Project 1: House Price Prediction | Machine Learning Course

Project Overview

This capstone project brings together everything you have learned in the Machine Learning course. You will work with the famous Kaggle House Prices dataset containing 1,460 training samples with 79 features describing almost every aspect of residential homes in Ames, Iowa. The dataset includes 36 numerical features and 43 categorical features covering everything from lot size and basement quality to garage type and sale conditions. Your goal is to build a production-ready regression pipeline that accurately predicts sale prices.

Skills Applied: This project tests your proficiency in Python (pandas, numpy, matplotlib, seaborn), scikit-learn (preprocessing, pipelines, models), feature engineering, hyperparameter tuning, and model evaluation.

EDA

Explore distributions, correlations, and identify patterns

Feature Engineering

Create, transform, and select the best features

Model Training

Train and compare multiple regression algorithms

Evaluation

Rigorous evaluation with cross-validation and metrics

Learning Objectives

Technical Skills

Master pandas for data manipulation and cleaning
Perform comprehensive exploratory data analysis
Build sklearn pipelines with ColumnTransformer
Implement feature engineering for mixed data types
Train and tune multiple regression models

ML Engineering Skills

Handle missing values with domain knowledge
Encode categorical variables effectively
Perform hyperparameter tuning with GridSearchCV
Evaluate models using appropriate regression metrics
Create reproducible and documented pipelines

Ready to submit? Already completed the project? Submit your work now!

Submit Now

Business Scenario

HomeValue AI

You have been hired as a Machine Learning Engineer at HomeValue AI, a real estate technology startup. The company is building an automated home valuation system to help buyers, sellers, and real estate agents get accurate price estimates instantly. The CEO has given you this challenge:

"We have historical sales data from Ames, Iowa - one of the most detailed housing datasets available. I need you to build a prediction model that can estimate house prices within 10% of actual sale prices. The model needs to be explainable so agents can tell clients WHY a house is valued at a certain price. Can you build us a reliable, interpretable pricing engine?"

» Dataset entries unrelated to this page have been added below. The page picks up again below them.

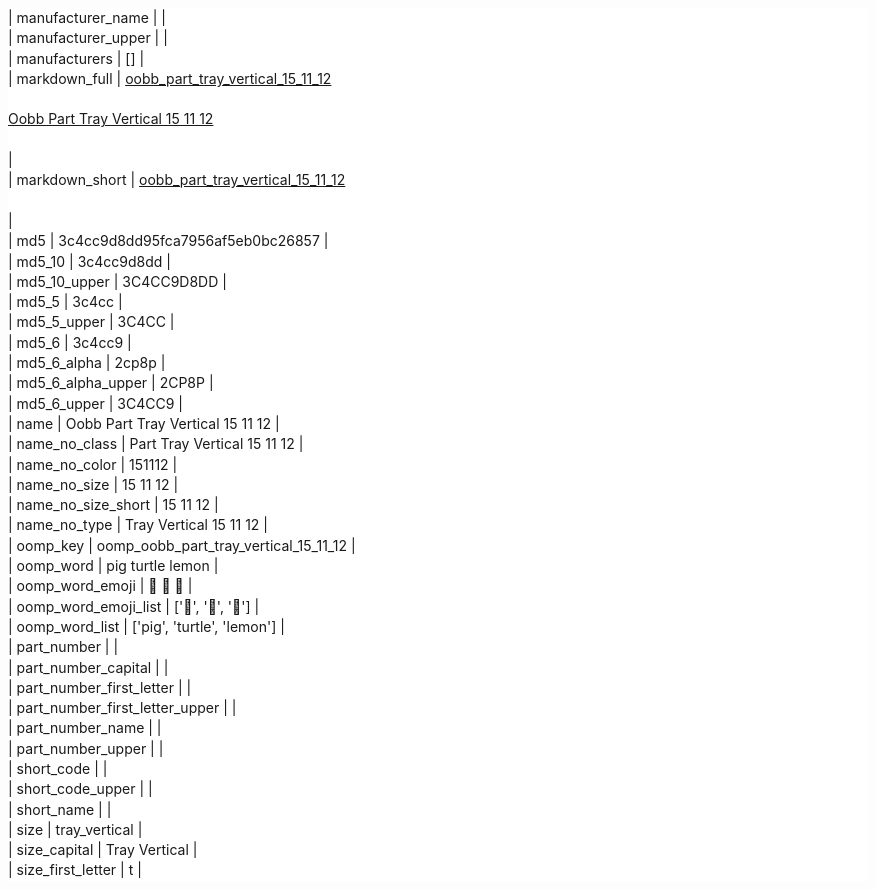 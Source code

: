 | manufacturer_name |  |  
| manufacturer_upper |  |  
| manufacturers | [] |  
| markdown_full | [oobb_part_tray_vertical_15_11_12](https://github.com/oomlout/oomlout_oomp_current_version_messy/tree/main/parts/oobb_part_tray_vertical_15_11_12)<br>[](https://github.com/oomlout/oomlout_oomp_current_version_messy/tree/main/parts/oobb_part_tray_vertical_15_11_12)<br>[Oobb Part Tray Vertical 15 11 12](https://github.com/oomlout/oomlout_oomp_current_version_messy/tree/main/parts/oobb_part_tray_vertical_15_11_12)<br><br> |  
| markdown_short | [oobb_part_tray_vertical_15_11_12](https://github.com/oomlout/oomlout_oomp_current_version_messy/tree/main/parts/oobb_part_tray_vertical_15_11_12)<br><br> |  
| md5 | 3c4cc9d8dd95fca7956af5eb0bc26857 |  
| md5_10 | 3c4cc9d8dd |  
| md5_10_upper | 3C4CC9D8DD |  
| md5_5 | 3c4cc |  
| md5_5_upper | 3C4CC |  
| md5_6 | 3c4cc9 |  
| md5_6_alpha | 2cp8p |  
| md5_6_alpha_upper | 2CP8P |  
| md5_6_upper | 3C4CC9 |  
| name | Oobb Part Tray Vertical 15 11 12 |  
| name_no_class | Part Tray Vertical 15 11 12 |  
| name_no_color | 151112 |  
| name_no_size | 15 11 12 |  
| name_no_size_short | 15 11 12 |  
| name_no_type | Tray Vertical 15 11 12 |  
| oomp_key | oomp_oobb_part_tray_vertical_15_11_12 |  
| oomp_word | pig turtle lemon |  
| oomp_word_emoji | :pig: :turtle: :lemon: |  
| oomp_word_emoji_list | [':pig:', ':turtle:', ':lemon:'] |  
| oomp_word_list | ['pig', 'turtle', 'lemon'] |  
| part_number |  |  
| part_number_capital |  |  
| part_number_first_letter |  |  
| part_number_first_letter_upper |  |  
| part_number_name |  |  
| part_number_upper |  |  
| short_code |  |  
| short_code_upper |  |  
| short_name |  |  
| size | tray_vertical |  
| size_capital | Tray Vertical |  
| size_first_letter | t |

Sarah Chen, CEO, HomeValue AI

Business Questions to Answer

Price Prediction

What is the predicted sale price for a given house?
What is the prediction confidence interval?
How accurate is our model on unseen data?
Which model performs best for this dataset?

Feature Importance

What features most influence house prices?
How much does each bedroom add to value?
What is the premium for quality finishes?
How does neighborhood affect pricing?

Market Insights

Are there undervalued properties in the market?
What renovations add the most value?
How does age affect property value?
What is the price distribution by neighborhood?

Model Insights

Where does the model make the largest errors?
Are there outliers affecting predictions?
How does model performance vary by price range?
What data quality issues need addressing?

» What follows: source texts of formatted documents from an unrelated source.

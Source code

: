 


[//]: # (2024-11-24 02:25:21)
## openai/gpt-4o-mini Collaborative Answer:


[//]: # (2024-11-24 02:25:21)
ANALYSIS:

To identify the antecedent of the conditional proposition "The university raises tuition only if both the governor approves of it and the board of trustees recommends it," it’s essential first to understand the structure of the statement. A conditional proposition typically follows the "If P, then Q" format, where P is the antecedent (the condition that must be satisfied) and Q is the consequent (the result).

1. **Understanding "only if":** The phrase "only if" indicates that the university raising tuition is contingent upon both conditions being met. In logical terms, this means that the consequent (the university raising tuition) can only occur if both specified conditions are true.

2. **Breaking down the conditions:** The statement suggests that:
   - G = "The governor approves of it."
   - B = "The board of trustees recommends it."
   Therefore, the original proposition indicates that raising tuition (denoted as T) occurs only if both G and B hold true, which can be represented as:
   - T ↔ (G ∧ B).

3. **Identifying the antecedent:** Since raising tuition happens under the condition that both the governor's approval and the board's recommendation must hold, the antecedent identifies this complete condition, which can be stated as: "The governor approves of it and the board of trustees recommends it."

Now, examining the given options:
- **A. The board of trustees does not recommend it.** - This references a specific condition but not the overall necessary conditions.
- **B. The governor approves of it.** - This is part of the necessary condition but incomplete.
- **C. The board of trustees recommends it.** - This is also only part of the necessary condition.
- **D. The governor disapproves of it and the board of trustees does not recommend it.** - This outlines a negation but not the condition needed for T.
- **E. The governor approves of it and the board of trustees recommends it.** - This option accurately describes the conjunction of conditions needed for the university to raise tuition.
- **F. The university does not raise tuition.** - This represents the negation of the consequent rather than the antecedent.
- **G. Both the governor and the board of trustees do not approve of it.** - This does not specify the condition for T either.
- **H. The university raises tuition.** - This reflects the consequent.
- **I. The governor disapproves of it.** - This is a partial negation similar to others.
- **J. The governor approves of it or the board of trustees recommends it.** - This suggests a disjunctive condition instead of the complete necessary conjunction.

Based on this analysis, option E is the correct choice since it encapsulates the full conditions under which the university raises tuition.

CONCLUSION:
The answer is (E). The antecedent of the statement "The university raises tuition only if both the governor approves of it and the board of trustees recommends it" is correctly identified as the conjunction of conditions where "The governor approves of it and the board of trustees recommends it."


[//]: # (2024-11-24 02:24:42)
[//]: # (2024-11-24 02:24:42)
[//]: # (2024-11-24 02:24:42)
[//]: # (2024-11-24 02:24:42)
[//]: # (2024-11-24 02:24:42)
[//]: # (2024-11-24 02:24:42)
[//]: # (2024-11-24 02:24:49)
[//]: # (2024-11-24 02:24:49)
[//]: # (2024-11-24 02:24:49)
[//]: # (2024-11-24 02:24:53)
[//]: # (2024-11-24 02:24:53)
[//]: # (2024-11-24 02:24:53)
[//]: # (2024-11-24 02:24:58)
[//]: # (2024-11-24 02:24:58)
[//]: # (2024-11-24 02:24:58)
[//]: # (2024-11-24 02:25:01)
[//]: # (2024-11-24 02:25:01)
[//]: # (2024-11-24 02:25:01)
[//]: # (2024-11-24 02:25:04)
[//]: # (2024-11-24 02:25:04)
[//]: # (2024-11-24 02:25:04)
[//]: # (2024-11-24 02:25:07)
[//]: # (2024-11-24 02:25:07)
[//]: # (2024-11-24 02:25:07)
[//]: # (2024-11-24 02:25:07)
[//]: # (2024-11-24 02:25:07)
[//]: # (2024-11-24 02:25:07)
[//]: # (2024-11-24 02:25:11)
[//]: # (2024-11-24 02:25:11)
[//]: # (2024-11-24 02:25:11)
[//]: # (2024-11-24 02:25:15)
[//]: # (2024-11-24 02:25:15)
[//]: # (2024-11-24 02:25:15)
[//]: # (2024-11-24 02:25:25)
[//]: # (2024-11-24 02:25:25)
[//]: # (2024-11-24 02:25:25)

Pro Tip: Think like a data scientist! Your model should not only predict well but also provide interpretable insights that real estate professionals can understand and trust.

The Dataset

You will work with the famous Kaggle House Prices dataset. Download the CSV files containing training data with 79 explanatory features:

Dataset Download

Download the house prices dataset files and save them to your project folder. The CSV files contain all necessary data for building your prediction model.

train.csv (1,460 samples) test.csv (1,459 samples) data_description.txt

Original Data Source

This project uses the House Prices: Advanced Regression Techniques dataset from Kaggle - one of the most popular competition datasets for learning regression. The dataset was compiled by Dean De Cock for use in data science education and contains 79 features describing homes in Ames, Iowa.

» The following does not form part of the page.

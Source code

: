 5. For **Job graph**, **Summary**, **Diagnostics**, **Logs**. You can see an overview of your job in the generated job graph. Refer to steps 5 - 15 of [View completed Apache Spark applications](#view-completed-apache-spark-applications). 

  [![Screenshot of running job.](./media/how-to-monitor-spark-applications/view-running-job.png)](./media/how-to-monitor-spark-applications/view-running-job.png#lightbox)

View on Kaggle Data Description

Key Features Overview

Category	Features	Description
Area	`LotArea, GrLivArea, TotalBsmtSF, 1stFlrSF, 2ndFlrSF, GarageArea`	Square footage measurements
Rooms	`BedroomAbvGr, TotRmsAbvGrd, FullBath, HalfBath, KitchenAbvGr`	Room counts
Quality	`OverallQual, OverallCond`	1-10 rating scales
Age	`YearBuilt, YearRemodAdd, GarageYrBlt`	Construction and remodel years
Basement	`BsmtFinSF1, BsmtFinSF2, BsmtUnfSF`	Basement area breakdown
Porch	`WoodDeckSF, OpenPorchSF, EnclosedPorch, ScreenPorch`	Outdoor areas
Target	`SalePrice`	Sale price in USD

Category	Features	Example Values
Location	`Neighborhood, MSZoning`	CollgCr, Veenker, NAmes \| RL, RM, FV
Building	`BldgType, HouseStyle, RoofStyle`	1Fam, 2fmCon \| 1Story, 2Story
Quality	`ExterQual, ExterCond, BsmtQual, KitchenQual`	Ex, Gd, TA, Fa, Po
Garage	`GarageType, GarageFinish, GarageCond`	Attchd, Detchd, BuiltIn
Basement	`BsmtExposure, BsmtFinType1, BsmtCond`	Gd, Av, Mn, No
Utilities	`Heating, CentralAir, Electrical`	GasA, GasW \| Y, N
Sale	`SaleType, SaleCondition`	WD, New, COD \| Normal, Abnormal

Feature	Missing %	Reason	Recommended Action
`PoolQC`	99.5%	No pool	Fill with "None"
`MiscFeature`	96.3%	No misc feature	Fill with "None"
`Alley`	93.8%	No alley access	Fill with "None"
`Fence`	80.8%	No fence	Fill with "None"
`FireplaceQu`	47.3%	No fireplace	Fill with "None"
`LotFrontage`	17.7%	Missing data	Impute by neighborhood median
`GarageYrBlt`	5.5%	No garage	Fill with 0 or YearBuilt

Dataset Stats: 1,460 training samples, 79 features (36 numerical, 43 categorical), ~6% missing values overall

Target Variable: SalePrice: Mean $180,921 | Median $163,000 | Right-skewed (log transform recommended)

Sample Data Preview

Here is what a typical training record looks like:

Id	MSSubClass	LotArea	OverallQual	YearBuilt	GrLivArea	BedroomAbvGr	Neighborhood	SalePrice
1	60	8,450	7	2003	1,710	3	CollgCr	$208,500
2	20	9,600	6	1976	1,262	3	Veenker	$181,500
3	60	11,250	7	2001	1,786	3	CollgCr	$223,500

Data Quality Note: The dataset contains many missing values that are NOT random - they often indicate the absence of a feature (e.g., no pool, no garage). Understanding this is crucial for proper imputation!

Project Requirements

Your project must include all of the following components. Structure your deliverables as Jupyter notebooks with clear documentation and code organization.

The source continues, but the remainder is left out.